The Senator watches them as the bus pulls up. They become visibly
excited and organized at the same time. “Well bless their hearts,” says
the Senator. Later, when he sees the video, he’ll see himself get
off the bus and wave to the camera people. He hates to have his picture
taken, but for them, it’s the least he can do. He pushes himself
against the snow to the front door to the diner.
Part of the camera crew is
already inside. “There were supposed to be more people in here than
this,” Sally whispers to him. She doesn’t want the mikes to
pick up what she says. There is a total of ten New Hampshire people
in the diner, six of whom are patrons. The owner is a chubby woman
with blue eyes and a strong handshake. “I used to work at the hospital,”
she says. “Doing the EKGs. Now I own my own business instead.”

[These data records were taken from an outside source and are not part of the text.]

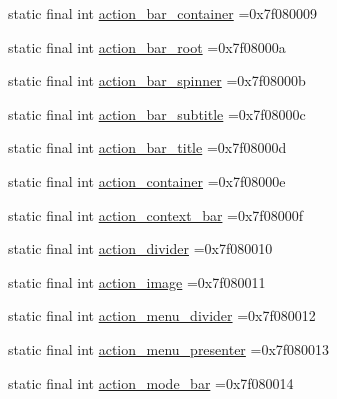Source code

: \begin{DoxyCompactItemize}
\item 
static final int \mbox{\hyperlink{classbr_1_1unb_1_1cic_1_1mp_1_1marketmaster_1_1test_1_1R_1_1id_afedb8392aadc307d121c7e82fcaaefc7}{action\+\_\+bar\+\_\+container}} =0x7f080009
\item 
static final int \mbox{\hyperlink{classbr_1_1unb_1_1cic_1_1mp_1_1marketmaster_1_1test_1_1R_1_1id_a80436ed13f63f687ab9ee8aeaaa4f0bd}{action\+\_\+bar\+\_\+root}} =0x7f08000a
\item 
static final int \mbox{\hyperlink{classbr_1_1unb_1_1cic_1_1mp_1_1marketmaster_1_1test_1_1R_1_1id_a0f0d33867723a38664384c28246941c6}{action\+\_\+bar\+\_\+spinner}} =0x7f08000b
\item 
static final int \mbox{\hyperlink{classbr_1_1unb_1_1cic_1_1mp_1_1marketmaster_1_1test_1_1R_1_1id_a6662f973aec38513cb67b51aed464e66}{action\+\_\+bar\+\_\+subtitle}} =0x7f08000c
\item 
static final int \mbox{\hyperlink{classbr_1_1unb_1_1cic_1_1mp_1_1marketmaster_1_1test_1_1R_1_1id_a2069a1c082e28e182064b6a582a0be25}{action\+\_\+bar\+\_\+title}} =0x7f08000d
\item 
static final int \mbox{\hyperlink{classbr_1_1unb_1_1cic_1_1mp_1_1marketmaster_1_1test_1_1R_1_1id_ac2f0fcba1f2946e9dab6bc615cb02f48}{action\+\_\+container}} =0x7f08000e
\item 
static final int \mbox{\hyperlink{classbr_1_1unb_1_1cic_1_1mp_1_1marketmaster_1_1test_1_1R_1_1id_a8ce4b9953f49352e3c878e08ae8385cc}{action\+\_\+context\+\_\+bar}} =0x7f08000f
\item 
static final int \mbox{\hyperlink{classbr_1_1unb_1_1cic_1_1mp_1_1marketmaster_1_1test_1_1R_1_1id_a3835d5015a7cb868dbd2bad3f6cca42c}{action\+\_\+divider}} =0x7f080010
\item 
static final int \mbox{\hyperlink{classbr_1_1unb_1_1cic_1_1mp_1_1marketmaster_1_1test_1_1R_1_1id_a0821e0fb8113924572c31a43ec9070d2}{action\+\_\+image}} =0x7f080011
\item 
static final int \mbox{\hyperlink{classbr_1_1unb_1_1cic_1_1mp_1_1marketmaster_1_1test_1_1R_1_1id_a9d62adba1907df87aaafc5ee87daa8f6}{action\+\_\+menu\+\_\+divider}} =0x7f080012
\item 
static final int \mbox{\hyperlink{classbr_1_1unb_1_1cic_1_1mp_1_1marketmaster_1_1test_1_1R_1_1id_ae3aadba199781e1d419675e98f5a8557}{action\+\_\+menu\+\_\+presenter}} =0x7f080013
\item 
static final int \mbox{\hyperlink{classbr_1_1unb_1_1cic_1_1mp_1_1marketmaster_1_1test_1_1R_1_1id_aa5fb442adac1d91402e48e6d010f8161}{action\+\_\+mode\+\_\+bar}} =0x7f080014

\end{DoxyCompactItemize}
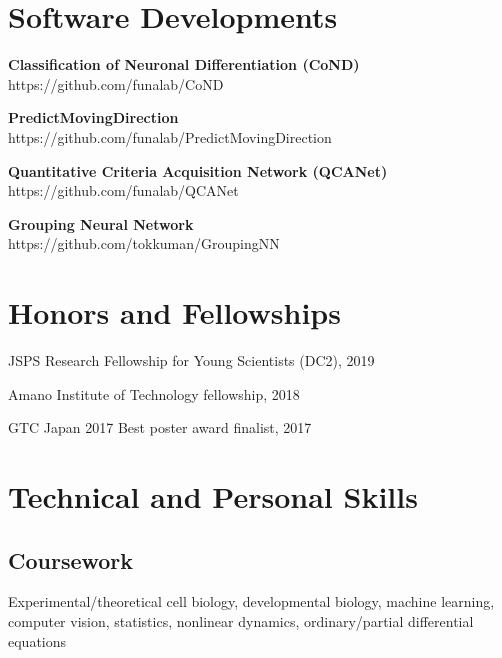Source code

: \documentclass[letterpaper]{article}
\renewenvironment{itemize}{
  \begin{list}{}{
    \setlength{\leftmargin}{1.5em}
  }
}{
  \end{list}
}
\begin{document}
\section*{\bf Software Developments}
\vspace{-0.6cm}
\hrulefill

\begin{itemize}
 \item {\bf Classification of Neuronal Differentiation (CoND)} \\
       https://github.com/funalab/CoND
 \item {\bf PredictMovingDirection} \\
       https://github.com/funalab/PredictMovingDirection
 \item {\bf Quantitative Criteria Acquisition Network (QCANet)} \\
       https://github.com/funalab/QCANet
 \item {\bf Grouping Neural Network} \\
       https://github.com/tokkuman/GroupingNN
       \\
\end{itemize}


\section*{\bf Honors and Fellowships}
\vspace{-0.6cm}
\hrulefill

\begin{itemize}
 \item JSPS Research Fellowship for Young Scientists (DC2), 2019
 \item Amano Institute of Technology fellowship, 2018
 \item GTC Japan 2017 Best poster award finalist, 2017
       \\
\end{itemize}


\section*{\bf Technical and Personal Skills}
\vspace{-0.6cm}
\hrulefill
\vspace{-0.3cm}

\subsection*{\bf Coursework}
Experimental/theoretical cell biology, developmental biology, machine
learning, computer vision, statistics, nonlinear dynamics,
ordinary/partial differential equations
\end{document}
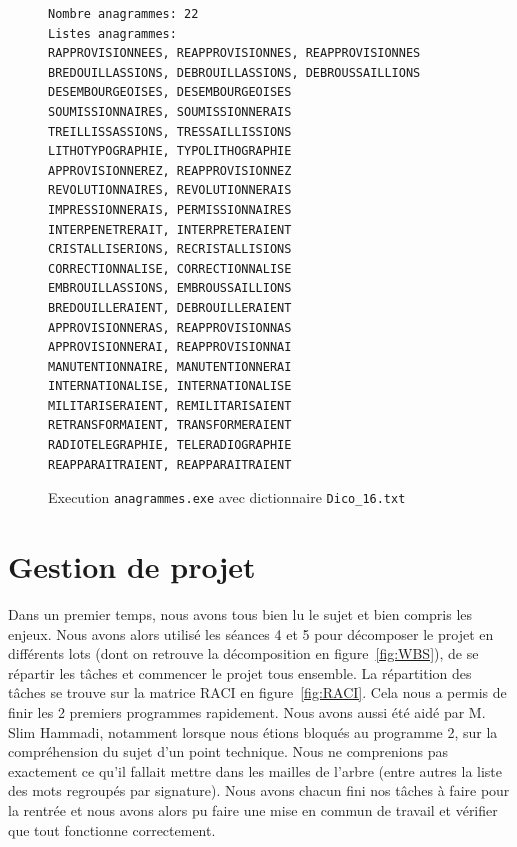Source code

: \documentclass{article} %
\begin{document}
\begin{figure}[H]
  \begin{lstlisting}
Nombre anagrammes: 22
Listes anagrammes:
RAPPROVISIONNEES, REAPPROVISIONNES, REAPPROVISIONNES
BREDOUILLASSIONS, DEBROUILLASSIONS, DEBROUSSAILLIONS
DESEMBOURGEOISES, DESEMBOURGEOISES
SOUMISSIONNAIRES, SOUMISSIONNERAIS
TREILLISSASSIONS, TRESSAILLISSIONS
LITHOTYPOGRAPHIE, TYPOLITHOGRAPHIE
APPROVISIONNEREZ, REAPPROVISIONNEZ
REVOLUTIONNAIRES, REVOLUTIONNERAIS
IMPRESSIONNERAIS, PERMISSIONNAIRES
INTERPENETRERAIT, INTERPRETERAIENT
CRISTALLISERIONS, RECRISTALLISIONS
CORRECTIONNALISE, CORRECTIONNALISE
EMBROUILLASSIONS, EMBROUSSAILLIONS
BREDOUILLERAIENT, DEBROUILLERAIENT
APPROVISIONNERAS, REAPPROVISIONNAS
APPROVISIONNERAI, REAPPROVISIONNAI
MANUTENTIONNAIRE, MANUTENTIONNERAI
INTERNATIONALISE, INTERNATIONALISE
MILITARISERAIENT, REMILITARISAIENT
RETRANSFORMAIENT, TRANSFORMERAIENT
RADIOTELEGRAPHIE, TELERADIOGRAPHIE
REAPPARAITRAIENT, REAPPARAITRAIENT\end{lstlisting}
\caption{Execution \texttt{anagrammes.exe} avec dictionnaire \texttt{Dico\_16.txt}}
\label{fig:prog_3_1}
\end{figure}



\section{Gestion de projet} Dans un premier temps, nous avons tous bien lu le sujet et bien compris les enjeux. Nous avons alors utilisé les séances 4 et 5 pour décomposer le projet en différents lots (dont on retrouve la décomposition en figure~\ref{fig:WBS}), de se répartir les tâches et commencer le projet tous ensemble. La répartition des tâches se trouve sur la matrice RACI en figure~\ref{fig:RACI}. Cela nous a permis de finir les 2 premiers programmes rapidement. Nous avons aussi été aidé par M. Slim Hammadi, notamment lorsque nous étions bloqués au programme 2, sur la compréhension du sujet d'un point technique. Nous ne comprenions pas exactement ce qu'il fallait mettre dans les mailles de l'arbre (entre autres la liste des mots regroupés par signature). Nous avons chacun fini nos tâches à faire pour la rentrée et nous avons alors pu faire une mise en commun de travail et vérifier que tout fonctionne correctement.
\end{document}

The Senator thinks she’s beautiful. He is an aesthete. How
wonderful she should make such a leap, he thinks, and that she had the
courage to do so. There’s a proud light in her eyes. He comments
into the microphone. “Only in America,” he says. “Only
in a place like this.” He makes the grunting noises.
The video team motions him
and Sally to a table at which they’ve aimed high powered lights and tripod-mounted
cameras. “Sit down,” they seem to say, without saying anything.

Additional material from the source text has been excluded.